Diese beiden Seiten des Spiels konkurrieren miteinander und profitieren voneinander. Diese Verzahnung bildet die Reibefläche des Spiels, an der der Kampf um den Sieg entbrennt. Vier Gilden stellen den Kern der postapokalyptischen Gesellschaft dar und in diesen versuchen die Spieler den meisten Einfluss zu sammeln.
FLOTILLA ist schnell erklärt, die Verzahnung macht es jedoch sehr kompliziert.
Jeder Spieler erhält ein Startplättchen und legt es an die große FLOTILLA in der Mitte der Spielfläche an. Alle beginnen mit einem Schiff und einem identischen Kartensatz aus Aktionskarten. Reihum muss jeder Spieler, wenn er am Zug ist, eine Aktionskarten ausspielen und die entsprechende Aktion ausführen. Für jeden Spieler kommen 100 Siegpunkte in den Vorrat und sobald dieser Vorrat aufgebraucht ist, wird die letzte Runde noch beendet und im Anschluss wird die Endwertung durchgeführt. Derjenige mit den meisten Punkten gewinnt.

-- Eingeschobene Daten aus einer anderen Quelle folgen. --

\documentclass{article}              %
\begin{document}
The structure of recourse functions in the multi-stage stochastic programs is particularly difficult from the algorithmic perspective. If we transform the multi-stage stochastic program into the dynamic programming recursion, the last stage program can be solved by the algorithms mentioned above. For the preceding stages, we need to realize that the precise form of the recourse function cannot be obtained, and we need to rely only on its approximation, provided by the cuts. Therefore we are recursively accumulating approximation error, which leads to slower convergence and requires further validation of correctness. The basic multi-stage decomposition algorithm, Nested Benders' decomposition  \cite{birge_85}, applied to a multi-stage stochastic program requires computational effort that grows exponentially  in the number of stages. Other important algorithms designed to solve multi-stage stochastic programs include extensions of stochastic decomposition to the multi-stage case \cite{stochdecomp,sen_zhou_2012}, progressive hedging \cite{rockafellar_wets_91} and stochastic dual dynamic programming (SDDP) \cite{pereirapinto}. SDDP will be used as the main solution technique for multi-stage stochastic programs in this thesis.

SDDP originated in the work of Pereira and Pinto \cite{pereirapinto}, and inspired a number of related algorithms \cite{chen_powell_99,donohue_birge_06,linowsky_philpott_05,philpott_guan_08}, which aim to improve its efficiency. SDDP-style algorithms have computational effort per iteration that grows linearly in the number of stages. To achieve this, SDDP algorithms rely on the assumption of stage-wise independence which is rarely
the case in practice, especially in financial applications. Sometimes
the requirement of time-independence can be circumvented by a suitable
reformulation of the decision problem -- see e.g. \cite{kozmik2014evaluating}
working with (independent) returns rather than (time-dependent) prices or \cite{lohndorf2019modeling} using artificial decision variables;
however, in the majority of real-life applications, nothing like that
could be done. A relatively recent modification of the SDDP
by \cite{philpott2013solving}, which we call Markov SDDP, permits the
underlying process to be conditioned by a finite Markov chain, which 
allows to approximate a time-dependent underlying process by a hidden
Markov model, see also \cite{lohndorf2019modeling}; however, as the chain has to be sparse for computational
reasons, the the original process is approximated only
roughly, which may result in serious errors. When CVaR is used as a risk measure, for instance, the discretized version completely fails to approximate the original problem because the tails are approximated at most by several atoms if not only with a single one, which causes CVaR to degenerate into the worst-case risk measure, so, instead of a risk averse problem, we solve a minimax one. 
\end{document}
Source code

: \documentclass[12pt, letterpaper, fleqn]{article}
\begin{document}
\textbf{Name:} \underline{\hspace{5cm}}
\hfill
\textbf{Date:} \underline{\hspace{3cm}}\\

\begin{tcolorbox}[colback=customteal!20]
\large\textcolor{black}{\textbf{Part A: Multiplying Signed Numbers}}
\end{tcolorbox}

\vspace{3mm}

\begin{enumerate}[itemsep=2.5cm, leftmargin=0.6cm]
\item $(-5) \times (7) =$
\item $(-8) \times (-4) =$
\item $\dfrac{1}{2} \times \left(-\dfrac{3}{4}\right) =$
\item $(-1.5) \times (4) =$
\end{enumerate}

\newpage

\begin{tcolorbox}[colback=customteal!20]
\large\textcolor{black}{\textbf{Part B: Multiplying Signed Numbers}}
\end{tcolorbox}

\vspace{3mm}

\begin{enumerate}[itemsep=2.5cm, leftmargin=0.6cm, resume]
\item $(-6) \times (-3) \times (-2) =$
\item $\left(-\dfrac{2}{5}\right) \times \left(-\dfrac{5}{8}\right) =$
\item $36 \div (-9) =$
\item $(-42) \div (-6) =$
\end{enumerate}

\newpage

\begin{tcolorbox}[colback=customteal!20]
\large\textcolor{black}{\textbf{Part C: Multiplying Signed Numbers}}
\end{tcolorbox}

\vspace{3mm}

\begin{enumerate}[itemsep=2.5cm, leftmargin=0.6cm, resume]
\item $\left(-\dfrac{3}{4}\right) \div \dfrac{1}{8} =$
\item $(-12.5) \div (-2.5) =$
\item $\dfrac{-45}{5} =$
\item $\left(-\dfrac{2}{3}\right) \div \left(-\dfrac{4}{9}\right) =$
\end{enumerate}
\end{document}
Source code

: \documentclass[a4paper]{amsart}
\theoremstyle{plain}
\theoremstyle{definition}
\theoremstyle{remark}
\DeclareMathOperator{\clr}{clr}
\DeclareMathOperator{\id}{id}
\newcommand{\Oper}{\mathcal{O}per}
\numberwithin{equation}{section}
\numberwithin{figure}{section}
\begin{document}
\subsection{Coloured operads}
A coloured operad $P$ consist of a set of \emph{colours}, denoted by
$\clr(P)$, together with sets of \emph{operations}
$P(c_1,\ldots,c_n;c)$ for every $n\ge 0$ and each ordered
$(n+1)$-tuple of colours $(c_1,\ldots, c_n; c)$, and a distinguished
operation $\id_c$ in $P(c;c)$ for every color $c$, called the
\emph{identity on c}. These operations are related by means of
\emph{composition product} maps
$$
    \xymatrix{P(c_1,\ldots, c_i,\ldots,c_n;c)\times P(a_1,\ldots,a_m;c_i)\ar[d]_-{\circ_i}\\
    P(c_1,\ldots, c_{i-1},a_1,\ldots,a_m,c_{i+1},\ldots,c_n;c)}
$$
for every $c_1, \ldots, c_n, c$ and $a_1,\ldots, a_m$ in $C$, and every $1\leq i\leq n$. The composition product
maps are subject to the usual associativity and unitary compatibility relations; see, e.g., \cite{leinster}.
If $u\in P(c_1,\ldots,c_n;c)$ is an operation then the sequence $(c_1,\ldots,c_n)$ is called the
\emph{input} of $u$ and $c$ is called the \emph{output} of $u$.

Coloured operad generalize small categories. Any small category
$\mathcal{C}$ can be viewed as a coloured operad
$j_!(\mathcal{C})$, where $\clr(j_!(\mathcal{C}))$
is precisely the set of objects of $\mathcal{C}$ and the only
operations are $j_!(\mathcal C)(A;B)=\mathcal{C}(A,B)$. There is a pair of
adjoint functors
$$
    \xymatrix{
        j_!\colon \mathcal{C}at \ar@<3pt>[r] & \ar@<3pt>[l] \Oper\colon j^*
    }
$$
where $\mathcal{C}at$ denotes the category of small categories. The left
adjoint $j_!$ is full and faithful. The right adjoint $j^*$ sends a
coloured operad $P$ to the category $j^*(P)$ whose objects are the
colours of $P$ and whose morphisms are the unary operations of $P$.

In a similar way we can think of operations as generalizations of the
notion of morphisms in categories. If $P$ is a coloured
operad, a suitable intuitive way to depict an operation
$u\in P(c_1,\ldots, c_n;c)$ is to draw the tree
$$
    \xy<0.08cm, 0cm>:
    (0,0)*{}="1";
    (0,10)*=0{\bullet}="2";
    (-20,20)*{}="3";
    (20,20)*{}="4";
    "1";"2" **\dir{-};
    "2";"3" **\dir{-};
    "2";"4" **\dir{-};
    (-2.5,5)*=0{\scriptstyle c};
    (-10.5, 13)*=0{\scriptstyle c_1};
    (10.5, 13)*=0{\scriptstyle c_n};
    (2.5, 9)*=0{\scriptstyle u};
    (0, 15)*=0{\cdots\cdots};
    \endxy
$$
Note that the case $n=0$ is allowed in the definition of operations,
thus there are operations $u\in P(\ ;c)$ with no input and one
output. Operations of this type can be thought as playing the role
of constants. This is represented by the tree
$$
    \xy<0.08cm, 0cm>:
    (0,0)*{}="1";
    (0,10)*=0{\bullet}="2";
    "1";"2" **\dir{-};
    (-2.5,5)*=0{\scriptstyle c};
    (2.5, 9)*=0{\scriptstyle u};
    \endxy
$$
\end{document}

Die Aktionskarten ermöglichen das Ziehen und Anlegen neuer Ozeanplättchen aus dem großen Beutel. Es gibt drei Wassertiefen, seichtes darf nicht an tiefes Wasser angelegt werden. Jedes Plättchen zeigt ein farbiges Fass. Auf diesem Plättchen können nur Ressourcen dieser Farbe gesammelt werden. Sollte sich ein Radioaktivitätssymbol auf den gezogenen Plättchen befinden, steigt der eigene Strahlpegel um die entsprechende Anzahl. Steigt er über das Maximum, wird er auf die Nullposition zurückgesetzt und die Verstrahlungsstufe wird eine Position weiter nach rechts geschoben. Sehr schnell führt das zu Minuspunkten in der Endwertung. Erkunden ist also gefährlich. Auf manchen Plättchen ist ein Artefaktkreisdrittel abgebildet. Wird ein solcher Kreis vervollständigt, darf ein Artefakt aus dem Beutel gezogen werden. Der Spieler erhält den Bonus und legt das Artefakt dann zur entsprechenden Gilde auf der großen FLOTILLA
Andere Karten erlauben das Handeln am Markt oder das Tauchen, wodurch Ressourcen entsprechend den Positionen der eigenen Schiffe gesammelt werden können. Dazu muss gewürfelt werden. Auch hier droht Verstrahlung und Ressourcen können sich erschöpfen. Eine weitere Karte erhöht den Einfluss in den Gilden und führt so schnell zu neuen und sehr mächtigen Aktionskarten. Ihre Effekte sind sehr viel besser als die der Startkarten und lohnen den Aufwand. Alle Karten zeigen eine kleine Kompassrose. Die Zahl entspricht der Anzahl an Plättchen, um die die eigenen Schiffe bewegt werden können. Diese Bewegung kann frei unter allen Schiffen aufgeteilt werden, sobald ein Schiff den Hafen erreicht oder durchfährt, darf es entladen werden. Jedes Schiff fasst nur vier Ressourcen und nur Ressourcen im eigenen Lager können auf dem Markt verkauft werden.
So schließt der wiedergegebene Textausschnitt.